- [PROBLEM] If a line in the records below holds the word "center", copy it.

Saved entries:
————————

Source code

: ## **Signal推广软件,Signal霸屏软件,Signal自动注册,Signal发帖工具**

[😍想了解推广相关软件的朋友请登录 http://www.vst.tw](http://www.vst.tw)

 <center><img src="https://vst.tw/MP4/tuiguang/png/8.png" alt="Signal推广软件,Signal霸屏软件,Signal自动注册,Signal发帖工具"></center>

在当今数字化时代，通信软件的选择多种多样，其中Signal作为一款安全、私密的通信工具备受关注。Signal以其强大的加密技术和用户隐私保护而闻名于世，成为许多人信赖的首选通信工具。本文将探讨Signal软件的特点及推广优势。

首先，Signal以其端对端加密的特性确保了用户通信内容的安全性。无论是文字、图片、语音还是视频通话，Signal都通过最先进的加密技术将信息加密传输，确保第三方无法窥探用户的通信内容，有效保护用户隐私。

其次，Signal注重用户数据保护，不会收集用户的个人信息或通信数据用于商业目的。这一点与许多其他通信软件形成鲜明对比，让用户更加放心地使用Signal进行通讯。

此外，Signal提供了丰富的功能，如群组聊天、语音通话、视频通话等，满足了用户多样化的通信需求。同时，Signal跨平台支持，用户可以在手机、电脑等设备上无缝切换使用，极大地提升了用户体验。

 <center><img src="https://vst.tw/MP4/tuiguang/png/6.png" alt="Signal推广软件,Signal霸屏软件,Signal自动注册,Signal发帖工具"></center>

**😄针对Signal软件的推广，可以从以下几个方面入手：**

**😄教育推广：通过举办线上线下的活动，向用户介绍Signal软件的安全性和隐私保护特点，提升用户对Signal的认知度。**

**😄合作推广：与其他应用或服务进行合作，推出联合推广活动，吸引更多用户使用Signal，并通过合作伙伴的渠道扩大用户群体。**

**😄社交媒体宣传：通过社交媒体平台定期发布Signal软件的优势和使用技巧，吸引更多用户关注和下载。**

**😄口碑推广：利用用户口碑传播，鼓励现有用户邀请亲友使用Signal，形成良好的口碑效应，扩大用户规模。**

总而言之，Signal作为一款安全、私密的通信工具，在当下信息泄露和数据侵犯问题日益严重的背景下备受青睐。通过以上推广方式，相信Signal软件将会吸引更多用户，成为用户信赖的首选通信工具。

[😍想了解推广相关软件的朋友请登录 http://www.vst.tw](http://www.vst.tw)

————————

- [ANSWER]
 <center><img src="https://vst.tw/MP4/tuiguang/png/8.png" alt="Signal推广软件,Signal霸屏软件,Signal自动注册,Signal发帖工具"></center>
 <center><img src="https://vst.tw/MP4/tuiguang/png/6.png" alt="Signal推广软件,Signal霸屏软件,Signal自动注册,Signal发帖工具"></center>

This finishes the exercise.